Personal information
- Nationality: United States
- Born: 5 May 1919
- Died: 8 July 2009 (aged 90)

Medal record
Representing United States
World Table Tennis Championships
| Bronze medal – third place | 1938 | Men's team |
| Silver medal – second place | 1947 | Men's team |
| Bronze medal – third place | 1947 | Men's singles |

= Lou Pagliaro =

American table tennis player

Louis Pagliaro (May 5, 1919 – July 8, 2009) was an American table tennis player who won the United States national championship on four occasions, include three consecutive years in the 1940s. His small stature — he was just over 5 ft tall and weighed less than 120 lbs in his prime — and exciting style of play led to such nicknames as "Bullet Lou", "Dynamite Louie" and "Giant Killer", he was said to have "the hardest forehand in table tennis".

Pagliaro was born on May 5, 1919, in Manhattan to Italian immigrants. Growing up on the Lower East Side, Pagliaro learned to play table tennis as an eight-year old after walking into a Boys' Club of New York location in the area. He showed early proficiency in the sport, quickly defeating the older children who had taught him how to play.

As a 14-year-old, Pagliaro, representing the Tompkins Boys Club, won the Metro Junior Championship held at the Bloomingdale's Midtown Manhattan location in May 1933, by scores of 21–14 and 21–16. Pagliaro was a member of the United States team that competed starting in January 1938 for the Swaythling Cup, the sport's world championships. By April 1938, Pagliaro was ranked third nationally by the United States Table Tennis Association, behind Sol Schiff and George Hendry.

He won his first national title in 1940, defeating defending champion Sol Schiff. In his win in the finals of the 1941 national championships, he was forced back as far as 40 ft from the table by finalist Edward Pinner's fast serves and overhead smashes, at one point returning a ball that was 3 in above the floor, arced high in the air, hit the net and landed on the opposite side to win the point, taking the title by scores of 21–18, 21–11 and 22–20 to become the first American to win the title in consecutive years. He won for a third consecutive time in 1942. In front of 1,000 fans at the General Motors Building at the 1942 national championships, held in Detroit, Pagliaro retained his title with a 21–12, 22–20, 21–17 win over Charles Burns, but lost with partner Jim Jacobsen in the men's doubles finals in four games to Ed Pinner and Cy Sussman.

He toured with the USO, entertaining the troops during World War II. He was one of several athletes who turned in their trophies for scrap metal in June 1942 to aid the war effort as part of an effort run by the Bronx Salvage Committee. Unable to make a living in the sport, he left table tennis and was employed at Michelman iron works in Brooklyn, where he remained until he retired in 1984.

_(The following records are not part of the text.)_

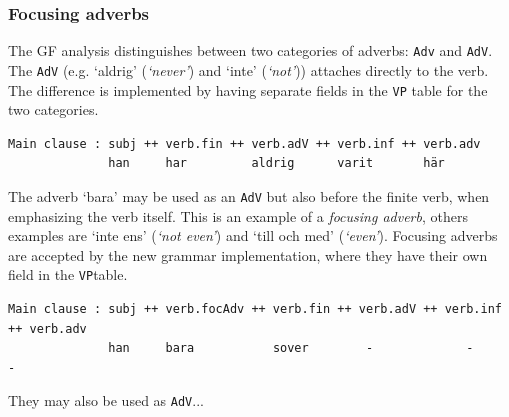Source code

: \documentclass{report}
\begin{document}
\subsubsection{Focusing adverbs}
The GF analysis distinguishes between two categories of adverbs: \verb-Adv- 
and \verb-AdV-. %
The \verb-AdV- (e.g. `aldrig' (\emph{`never'}) and `inte' (\emph{`not'}))
attaches directly to the verb.
The difference is implemented by having separate fields in the \verb-VP- table
for the two categories.
\begin{verbatim}
Main clause : subj ++ verb.fin ++ verb.adV ++ verb.inf ++ verb.adv
              han     har         aldrig      varit       här 
\end{verbatim}
The adverb `bara' may be used as an \verb-AdV- but also before the finite verb,
when emphasizing the verb itself.
This is an example of a \textit{focusing adverb}, others examples are `inte ens' (\emph{`not even'})
and `till och med' (\emph{`even'}).
Focusing adverbs are accepted by the new grammar implementation, where they have
their own field in the \verb-VP-table.
\begin{verbatim}
Main clause : subj ++ verb.focAdv ++ verb.fin ++ verb.adV ++ verb.inf ++ verb.adv
              han     bara           sover        -             -           -
\end{verbatim}
They may also be used as \verb-AdV-...
\end{document}

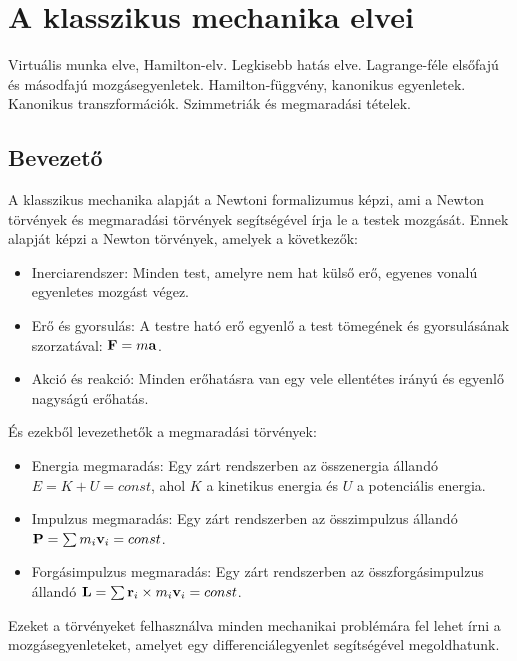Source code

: \documentclass[a4paper,12pt]{article}
\begin{document}
\newpage
\section{A klasszikus mechanika elvei \cite{susskind}}

Virtuális munka elve, Hamilton-elv. Legkisebb hatás elve. Lagrange-féle elsőfajú és másodfajú mozgásegyenletek. Hamilton-függvény, kanonikus egyenletek. Kanonikus transzformációk. Szimmetriák és megmaradási tételek.

\subsection{Bevezető}
A klasszikus mechanika alapját a Newtoni formalizumus képzi, ami a Newton törvények és megmaradási törvények segítségével írja le a testek mozgását. Ennek alapját képzi a Newton törvények, amelyek a következők:
\begin{itemize}
    \item Inerciarendszer: Minden test, amelyre nem hat külső erő, egyenes vonalú egyenletes mozgást végez.
    \item Erő és gyorsulás: A testre ható erő egyenlő a test tömegének és gyorsulásának szorzatával: $\bold{F} = m \bold{a}$.
    \item Akció és reakció: Minden erőhatásra van egy vele ellentétes irányú és egyenlő nagyságú erőhatás.
\end{itemize}
És ezekből levezethetők a megmaradási törvények:
\begin{itemize}
    \item Energia megmaradás: Egy zárt rendszerben az összenergia állandó $E = K + U = const$, ahol $K$ a kinetikus energia és $U$ a potenciális energia.
    \item Impulzus megmaradás: Egy zárt rendszerben az összimpulzus állandó $\bold{P} = \sum m_i \bold{v}_i = const$.
    \item Forgásimpulzus megmaradás: Egy zárt rendszerben az összforgásimpulzus állandó $\bold{L} = \sum \bold{r}_i \times m_i \bold{v}_i = const$.
\end{itemize}
Ezeket a törvényeket felhasználva minden mechanikai problémára fel lehet írni a mozgásegyenleteket, amelyet egy differenciálegyenlet segítségével megoldhatunk.
\end{document}
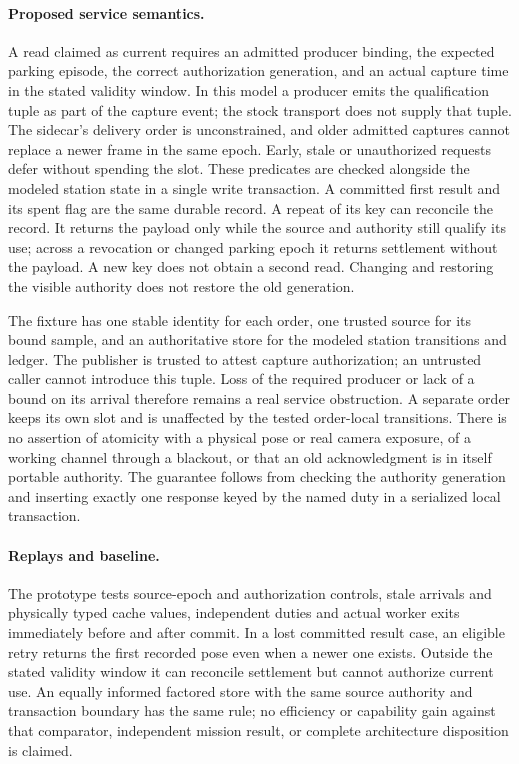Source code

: \documentclass{article}
\begin{document}
\paragraph{Proposed service semantics.}
A read claimed as current requires an admitted producer binding,
the expected parking episode, the correct authorization generation,
and an actual capture time in the stated validity window. In this
model a producer emits the qualification tuple as part of the capture
event; the stock transport does not supply that tuple. The sidecar's
delivery order is unconstrained, and older admitted captures cannot
replace a newer frame in the same epoch. Early, stale or unauthorized
requests defer without spending the slot. These predicates are checked
alongside the modeled station state in a single write transaction. A
committed first result and its spent flag are the same durable record.
A repeat of its key can reconcile the record. It returns the payload
only while the source and authority still qualify its use; across a
revocation or changed parking epoch it returns settlement without the
payload. A new key does not obtain a second read. Changing and restoring
the visible authority does not restore the old generation.

The fixture has one stable identity for each order, one trusted source
for its bound sample, and an authoritative store for the modeled
station transitions and ledger. The publisher is trusted to attest
capture authorization; an untrusted caller cannot introduce this
tuple. Loss of the required producer or lack of a bound on its arrival
therefore remains a real service obstruction. A separate order keeps
its own slot and is unaffected by the tested order-local transitions.
There is no assertion of atomicity with a physical pose or real camera
exposure, of a working channel through a blackout, or that an old
acknowledgment is in itself portable authority. The guarantee follows
from checking the authority generation and inserting exactly one
response keyed by the named duty in a serialized local transaction.

\paragraph{Replays and baseline.}
The prototype tests source-epoch and authorization controls, stale
arrivals and physically typed cache values, independent duties and
actual worker exits immediately before and after commit. In a lost
committed result case, an eligible retry returns the first recorded
pose even when a newer one exists. Outside the stated validity window
it can reconcile settlement but cannot authorize current use. An
equally informed factored store with the same source authority and
transaction boundary has the same rule; no efficiency or capability
gain against that comparator, independent mission result, or complete
architecture disposition is claimed.
\end{document}

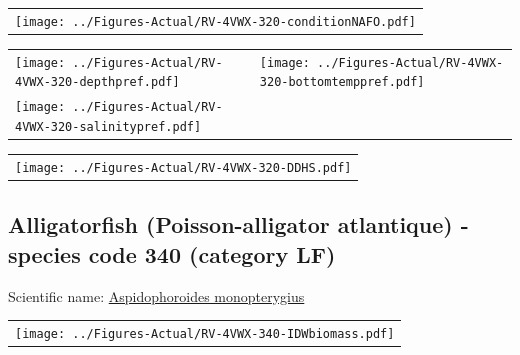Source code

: \documentclass[12pt]{article}\usepackage[]{graphicx}\usepackage[]{color}
\begin{document}
\vspace{1cm}
\begin{minipage}{1.0\textwidth}
 \begin{tabular}{c}
\texttt{[image: ../Figures-Actual/RV-4VWX-320-conditionNAFO.pdf]} \\ 
\end{tabular} 
\end{minipage}
\clearpage
\begin{minipage}{1.0\textwidth}
 \begin{tabular}[t]{m{3in}m{3in}}
\texttt{[image: ../Figures-Actual/RV-4VWX-320-depthpref.pdf]} & 
\texttt{[image: ../Figures-Actual/RV-4VWX-320-bottomtemppref.pdf]} \\ 
\texttt{[image: ../Figures-Actual/RV-4VWX-320-salinitypref.pdf]} & 
 \\ 
\end{tabular} 
\end{minipage}
\newline

\vspace{1cm}
\begin{minipage}{1.0\textwidth}
 \begin{tabular}{c}
\texttt{[image: ../Figures-Actual/RV-4VWX-320-DDHS.pdf]} \\ 
\end{tabular} 
\end{minipage}
\clearpage

\renewcommand\thefigure{\thesubsection\Alph{figure}}

\setcounter{figure}{0}

\hypertarget{sec:340}{%
\subsection{Alligatorfish (Poisson-alligator atlantique) - species code 340 (category LF)}\label{sec:340}}

  


Scientific name: \href{http://www.marinespecies.org/aphia.php?p=taxdetails\&id=159459}{Aspidophoroides monopterygius} \newline
\begin{minipage}{1.0\textwidth}
 \begin{tabular}{c}
\texttt{[image: ../Figures-Actual/RV-4VWX-340-IDWbiomass.pdf]} \\ 
\end{tabular} 
\end{minipage}
\newline
\end{document}
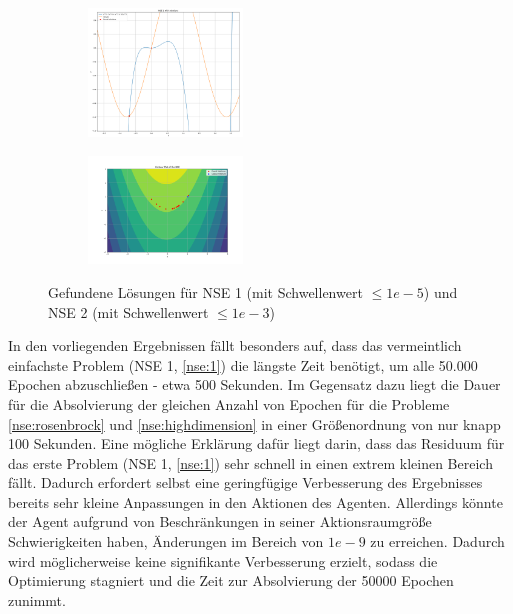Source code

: \documentclass{article}
\theoremstyle{newline}
\begin{document}
\begin{onehalfspace}
\begin{figure}[h]
	\centering
	\begin{subfigure}
		\centering
		\includegraphics[width=0.45\textwidth]{Bilder/solutions_nse1.png}
		\label{fig:solutions_nse1}
	\end{subfigure}
	\hfill
	\begin{subfigure}
		\centering
		\includegraphics[width=0.45\textwidth]{Bilder/solutions_nse2.png}
		\label{fig:solutions_nse2}
	\end{subfigure}
	\caption{Gefundene Lösungen für NSE 1 (mit Schwellenwert $\leq 1e-5$) und NSE 2 (mit Schwellenwert $\leq 1e-3$)}
	\label{fig:solutions_nse1_nse2}
\end{figure}


In den vorliegenden Ergebnissen fällt besonders auf, dass das vermeintlich einfachste Problem (NSE 1, \ref{nse:1}) die längste Zeit benötigt, um alle 50.000 Epochen abzuschließen - etwa 500 Sekunden. Im Gegensatz dazu liegt die Dauer für die Absolvierung der gleichen Anzahl von Epochen für die Probleme \ref{nse:rosenbrock} und \ref{nse:highdimension} in einer Größenordnung von nur knapp 100 Sekunden. Eine mögliche Erklärung dafür liegt darin, dass das Residuum für das erste Problem (NSE 1, \ref{nse:1}) sehr schnell in einen extrem kleinen Bereich fällt. Dadurch erfordert selbst eine geringfügige Verbesserung des Ergebnisses bereits sehr kleine Anpassungen in den Aktionen des Agenten. Allerdings könnte der Agent aufgrund von Beschränkungen in seiner Aktionsraumgröße Schwierigkeiten haben, Änderungen im Bereich von $1e-9$ zu erreichen. Dadurch wird möglicherweise keine signifikante Verbesserung erzielt, sodass die Optimierung stagniert und die Zeit zur Absolvierung der 50000 Epochen zunimmt. 


\end{onehalfspace}
\end{document}
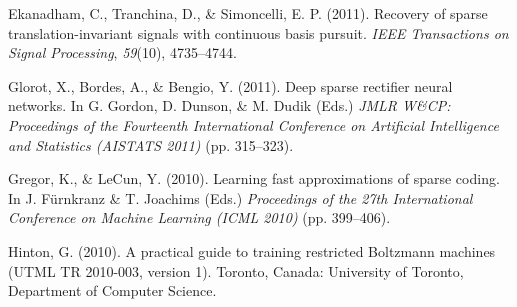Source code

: \documentclass{article} %
\begin{document}
\begin{thebibliography}{100}

Ekanadham, C., Tranchina, D., \& Simoncelli, E. P. (2011). 
\newblock Recovery of sparse translation-invariant signals with continuous basis pursuit.
\newblock \emph{IEEE Transactions on Signal Processing}, \emph{59}(10), 4735--4744.


Glorot, X., Bordes, A., \& Bengio, Y. (2011).
\newblock Deep sparse rectifier neural networks. 
\newblock In G. Gordon, D. Dunson, \& M. Dudik (Eds.) \emph{JMLR W\&CP: Proceedings of the Fourteenth International Conference on Artificial Intelligence and Statistics (AISTATS 2011)} (pp. 315--323).

Gregor, K., \& LeCun, Y. (2010).
\newblock Learning fast approximations of sparse coding.
\newblock In J. F{\"u}rnkranz \& T. Joachims (Eds.) \emph{Proceedings of the 27th International Conference on Machine Learning (ICML 2010)} (pp. 399--406).



Hinton, G. (2010).
\newblock A practical guide to training restricted Boltzmann machines (UTML TR 2010-003, version 1).
\newblock Toronto, Canada: University of Toronto, Department of Computer Science.


\end{thebibliography}
\end{document}
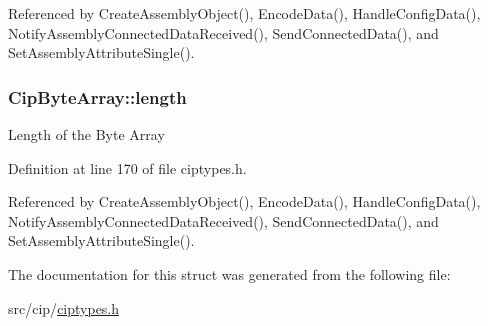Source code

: \-Referenced by \-Create\-Assembly\-Object(), \-Encode\-Data(), \-Handle\-Config\-Data(), \-Notify\-Assembly\-Connected\-Data\-Received(), \-Send\-Connected\-Data(), and \-Set\-Assembly\-Attribute\-Single().

\hypertarget{structCipByteArray_a2fc468bacd1d1300da4286bb838b7f7b}{
\subsubsection[{length}]{ {\bf \-Cip\-Byte\-Array\-::length}}}\label{de/dd7/structCipByteArray_a2fc468bacd1d1300da4286bb838b7f7b}
\-Length of the \-Byte \-Array 

\-Definition at line 170 of file ciptypes.\-h.



\-Referenced by \-Create\-Assembly\-Object(), \-Encode\-Data(), \-Handle\-Config\-Data(), \-Notify\-Assembly\-Connected\-Data\-Received(), \-Send\-Connected\-Data(), and \-Set\-Assembly\-Attribute\-Single().



\-The documentation for this struct was generated from the following file\-:\begin{DoxyCompactItemize}
\item 
src/cip/\hyperlink{ciptypes_8h}{ciptypes.\-h}\end{DoxyCompactItemize}
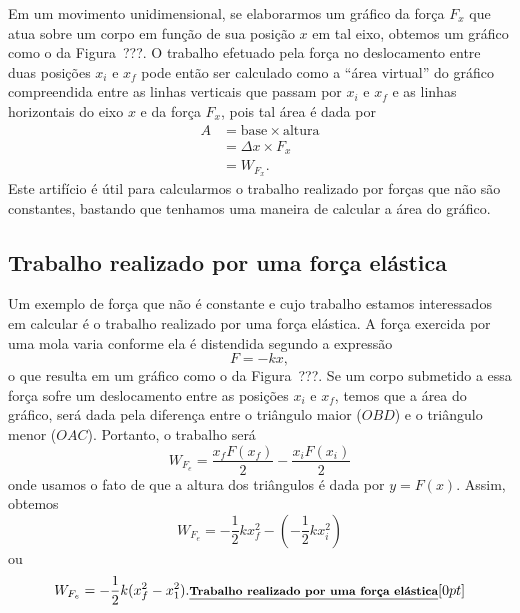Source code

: Em um movimento unidimensional, se elaborarmos um gráfico da força $F_x$ que atua sobre um corpo em função de sua posição $x$ em tal eixo, obtemos um gráfico como o da Figura~???. 
O trabalho efetuado pela força no deslocamento entre duas posições $x_i$ e $x_f$ pode então ser calculado como a ``área virtual'' do gráfico compreendida entre as linhas verticais que passam por $x_i$ e $x_f$ e as linhas horizontais do eixo $x$ e da força $F_x$, pois tal área é dada por
\begin{align}
  A &= \textrm{base} \times \textrm{altura} \\
  &= \Delta x \times F_x \\
  &= W_{F_x}.
\end{align}
%
Este artifício é útil para calcularmos o trabalho realizado por forças que não são constantes, bastando que tenhamos uma maneira de calcular a área do gráfico.

\subsection{Trabalho realizado por uma força elástica}

Um exemplo de força que não é constante e cujo trabalho estamos interessados em calcular é o trabalho realizado por uma força elástica. A força exercida por uma mola varia conforme ela é distendida segundo a expressão
\begin{equation}
  F = -k x,
\end{equation}
%
o que resulta em um gráfico como o da Figura~???. Se um corpo submetido a essa força sofre um deslocamento entre as posições $x_i$ e $x_f$, temos que a área do gráfico, será dada pela diferença entre o triângulo maior ($OBD$) e o triângulo menor ($OAC$). Portanto, o trabalho será 
\begin{equation}
  W_{F_e} = \frac{x_f F(x_f)}{2} - \frac{x_i F(x_i)}{2}
\end{equation}
%
onde usamos o fato de que a altura dos triângulos é dada por $y = F(x)$. Assim, obtemos
\begin{equation}
  W_{F_e} = -\frac{1}{2} k x_f^2 - \left(-\frac{1}{2} k x_i^2 \right)
\end{equation}
%
ou
\begin{equation}\label{Eq:TrabalhoForcaElastica}
  W_{F_e} = - \frac{1}{2} k (x_f^2 - x_1^2). \relax{\footnotesize\emph{\textbf{Trabalho realizado por uma força elástica}}}[0pt]
\end{equation}

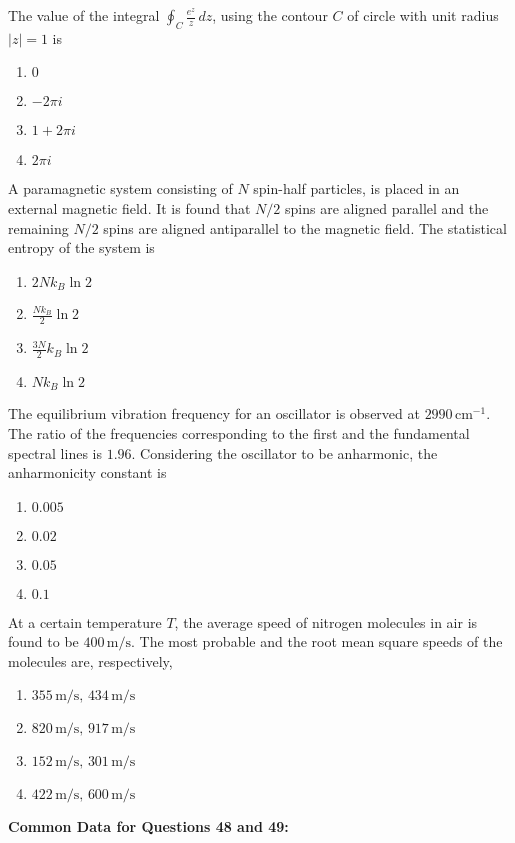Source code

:     

    \item The value of the integral $\oint_C \frac{e^z}{z} \, dz$, using the contour $C$ of circle with unit radius $|z| = 1$ is
    \begin{enumerate}
        \item $0$
        \item $-2 \pi i$
        \item $1 + 2 \pi i$
        \item $2 \pi i$
    \end{enumerate}

    \item A paramagnetic system consisting of $N$ spin-half particles, is placed in an external magnetic field. It is found that $N/2$ spins are aligned parallel and the remaining $N/2$ spins are aligned antiparallel to the magnetic field. The statistical entropy of the system is
    \begin{enumerate}
        \item $2 N k_B \ln 2$
        \item $\frac{N k_B}{2} \ln 2$
        \item $\frac{3 N}{2} k_B \ln 2$
        \item $N k_B \ln 2$
    \end{enumerate}

    \item The equilibrium vibration frequency for an oscillator is observed at $2990 \, \text{cm}^{-1}$. The ratio of the frequencies corresponding to the first and the fundamental spectral lines is $1.96$. Considering the oscillator to be anharmonic, the anharmonicity constant is
    \begin{enumerate}
        \item $0.005$
        \item $0.02$
        \item $0.05$
        \item $0.1$
    \end{enumerate}

    \item At a certain temperature $T$, the average speed of nitrogen molecules in air is found to be $400 \, \text{m/s}$. The most probable and the root mean square speeds of the molecules are, respectively,
    \begin{enumerate}
        \item $355 \, \text{m/s}, \, 434 \, \text{m/s}$
        \item $820 \, \text{m/s}, \, 917 \, \text{m/s}$
        \item $152 \, \text{m/s}, \, 301 \, \text{m/s}$
        \item $422 \, \text{m/s}, \, 600 \, \text{m/s}$
    \end{enumerate}
\raggedright
\textbf{Common Data for Questions 48 and 49:}

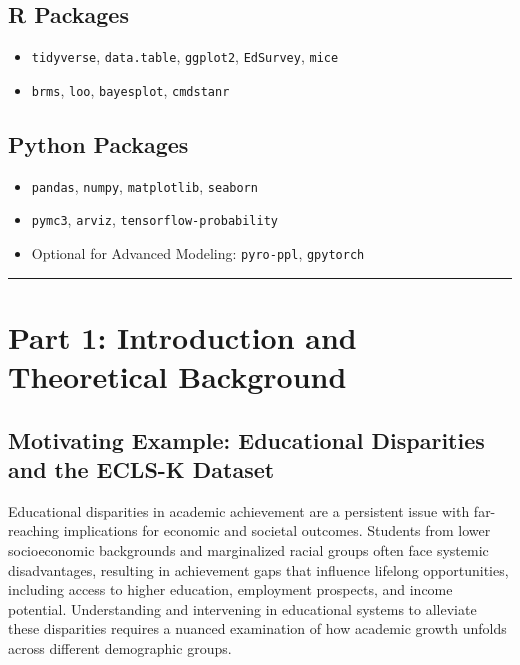 \documentclass[
  letterpaper,
  DIV=11,
  numbers=noendperiod]{scrreprt}
\providecommand{\tightlist}{%
  \setlength{\itemsep}{0pt}\setlength{\parskip}{0pt}}\usepackage{longtable,booktabs,array}
\begin{document}
\subsection{R Packages}\label{r-packages}

\begin{itemize}
\tightlist
\item
  \texttt{tidyverse}, \texttt{data.table}, \texttt{ggplot2},
  \texttt{EdSurvey}, \texttt{mice}
\item
  \texttt{brms}, \texttt{loo}, \texttt{bayesplot}, \texttt{cmdstanr}
\end{itemize}

\subsection{Python Packages}\label{python-packages}

\begin{itemize}
\tightlist
\item
  \texttt{pandas}, \texttt{numpy}, \texttt{matplotlib}, \texttt{seaborn}
\item
  \texttt{pymc3}, \texttt{arviz}, \texttt{tensorflow-probability}
\item
  Optional for Advanced Modeling: \texttt{pyro-ppl}, \texttt{gpytorch}
\end{itemize}

\begin{center}\rule{0.5\linewidth}{0.5pt}\end{center}

\section{Part 1: Introduction and Theoretical
Background}\label{part-1-introduction-and-theoretical-background}

\subsection{Motivating Example: Educational Disparities and the ECLS-K
Dataset}\label{motivating-example-educational-disparities-and-the-ecls-k-dataset}

Educational disparities in academic achievement are a persistent issue
with far-reaching implications for economic and societal outcomes.
Students from lower socioeconomic backgrounds and marginalized racial
groups often face systemic disadvantages, resulting in achievement gaps
that influence lifelong opportunities, including access to higher
education, employment prospects, and income potential. Understanding and
intervening in educational systems to alleviate these disparities
requires a nuanced examination of how academic growth unfolds across
different demographic groups.
\end{document}
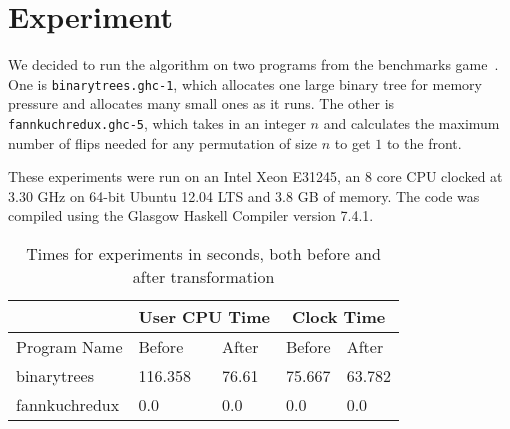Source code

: \documentclass{sigplanconf}
\begin{document}
\section{Experiment}\label{sec:expr}
We decided to run the algorithm on two programs from the benchmarks game~\cite{bgames}. One is \lstinline!binarytrees.ghc-1!, which allocates one large binary tree for memory pressure and allocates many small ones as it runs. The other is \lstinline!fannkuchredux.ghc-5!, which takes in an integer $n$ and calculates the maximum number of flips needed for any permutation of size $n$ to get $1$ to the front.

These experiments were run on an Intel Xeon E31245, an 8 core CPU clocked at 3.30 GHz on 64-bit Ubuntu 12.04 LTS and 3.8 GB of memory. The code was compiled using the Glasgow Haskell Compiler version 7.4.1.
\begin{table}[t]
\label{tab:expr}
\begin{tabular}{| l | l | l | l | l |}
\hline
 & \multicolumn{2}{|c|}{User CPU Time} & \multicolumn{2}{|c|}{Clock Time}\\
\hline
Program Name & Before & After & Before & After\\
\hline
binarytrees & 116.358 & 76.61 & 75.667 & 63.782\\
\hline
fannkuchredux & 0.0 & 0.0 & 0.0 & 0.0\\
\hline
\end{tabular}
\caption{Times for experiments in seconds, both before and after transformation}
\end{table}
\end{document}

Coming out of retirement, Pagliaro won the 1952 national championship tournament held in Cleveland, defeating defending champion Dick Miles, a player whom Pagliaro had previously coached.

He was inducted in 1979 into the USA Table Tennis Hall of Fame.

==Personal==
Pagliaro always thought of himself as a table tennis player and was described as experiencing "intense pain" when described as a "ping-pong" player, a term that he said was a trademark owned by Parker Brothers that shouldn't be used to describe the game as he played it, though it was widely used by the public. He hated the term "ping-pong", a term that he said "sounds sissy" in a 1942 The New Yorker magazine article. "Ping-pong, ping-pong — my God, what kind of game is that?"

Pagliaro died on July 8, 2009, in Staten Island. He was survived by three daughters, a son, seven grandchildren and six great-grandchildren. He had been married to the former Josephine Modica for 49 years, until her death in 1988.